Ḥamd Allâh’adır. O’na ḥamdeder, O’ndan yardım ve bizleri hidayette sabit kılmasını dileriz. O’na şükreder, O’ndan af diler ve O’na tövbe ederiz. Nefislerimizin şerlerinden ve amellerimizin kötülüklerinden Allâh’a sığınırız. Allâh’ın hidayete erdirdiğini kimse saptıramaz ve Allâh’ın saptırdığını da kimse hidayete erdiremez.
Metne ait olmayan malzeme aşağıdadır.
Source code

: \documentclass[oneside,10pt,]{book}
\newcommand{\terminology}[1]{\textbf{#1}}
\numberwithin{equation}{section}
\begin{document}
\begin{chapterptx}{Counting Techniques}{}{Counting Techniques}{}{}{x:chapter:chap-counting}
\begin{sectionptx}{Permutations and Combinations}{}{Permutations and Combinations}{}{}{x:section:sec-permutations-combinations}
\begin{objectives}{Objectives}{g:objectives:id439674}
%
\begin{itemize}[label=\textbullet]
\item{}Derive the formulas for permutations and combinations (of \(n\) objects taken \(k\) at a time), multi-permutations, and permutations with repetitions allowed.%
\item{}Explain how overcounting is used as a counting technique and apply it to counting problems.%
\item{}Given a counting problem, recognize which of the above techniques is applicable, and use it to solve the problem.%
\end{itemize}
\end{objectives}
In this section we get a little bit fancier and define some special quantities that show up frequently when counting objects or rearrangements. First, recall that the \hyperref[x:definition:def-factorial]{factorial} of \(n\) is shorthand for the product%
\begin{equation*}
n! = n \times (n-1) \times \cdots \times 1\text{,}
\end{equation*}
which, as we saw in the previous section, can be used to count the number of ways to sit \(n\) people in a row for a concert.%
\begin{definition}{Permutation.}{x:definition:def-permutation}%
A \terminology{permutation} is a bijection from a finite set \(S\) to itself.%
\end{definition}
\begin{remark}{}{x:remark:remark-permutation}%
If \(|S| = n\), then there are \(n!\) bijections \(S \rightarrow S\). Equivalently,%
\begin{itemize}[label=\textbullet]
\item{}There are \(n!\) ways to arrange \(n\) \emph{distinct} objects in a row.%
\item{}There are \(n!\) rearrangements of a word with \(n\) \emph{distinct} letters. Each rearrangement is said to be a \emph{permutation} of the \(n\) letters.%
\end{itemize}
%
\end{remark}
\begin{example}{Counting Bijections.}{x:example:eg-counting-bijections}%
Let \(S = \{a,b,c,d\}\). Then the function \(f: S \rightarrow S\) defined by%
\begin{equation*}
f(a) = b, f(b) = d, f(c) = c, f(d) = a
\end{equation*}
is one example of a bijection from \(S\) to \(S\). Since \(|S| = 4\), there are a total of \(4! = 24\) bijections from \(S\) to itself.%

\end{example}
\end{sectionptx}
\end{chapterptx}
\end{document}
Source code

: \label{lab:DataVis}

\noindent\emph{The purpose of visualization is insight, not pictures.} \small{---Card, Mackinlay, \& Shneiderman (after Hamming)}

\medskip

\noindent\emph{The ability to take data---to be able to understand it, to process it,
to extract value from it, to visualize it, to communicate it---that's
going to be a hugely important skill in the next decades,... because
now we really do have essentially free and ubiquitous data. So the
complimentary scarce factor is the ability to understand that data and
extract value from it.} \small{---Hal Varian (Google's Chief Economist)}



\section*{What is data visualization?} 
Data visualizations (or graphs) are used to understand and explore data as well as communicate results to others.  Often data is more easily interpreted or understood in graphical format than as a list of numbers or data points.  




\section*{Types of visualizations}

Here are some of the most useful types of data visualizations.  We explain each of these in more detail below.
Allâh’ın salât ve selâmı efendimiz Muḥammed’e ﷺ ve diğer peygamberlere olsun.

Sizlere ve kendime her şeye kâdir olan yüce Allâh’a karşı takvalı olmayı tavsiye ederim.

Allâh’ım Senden dilekte bulunuyoruz dualarımızı kabul eyle. Allâh’ım günahlarımızı ve hatalarımızı bağışla. Allâh’ım! Bize dünyada iyilik ve güzellik, ahirette de iyilik ve güzellik ver. Bizi cehennem azabından koru. Allâh’ım kusurlarımızı, ayıplarımızı setreyle. Allâh’ım bizi dalalette olanlardan veya dalalete sebep olanlardan değil hidayette olanlardan eyle.Âmin

Ey Allâh’ın kulları! Allâh şüphesiz adaleti, ihsanı, yakınlara bakmayı emreder; hayasızlığı, fenalığı ve haddi aşmayı yasaklar. Düşünesiniz diye size öğüt verir. Farzları eda edin ve günahlardan kaçının! Allâh’tan mağfiret dileyin ve O’na tevekkül edin! Müttaki olun, Allâh üzüntünüzü ve sıkıntınızı kaldırır. Kamet getir!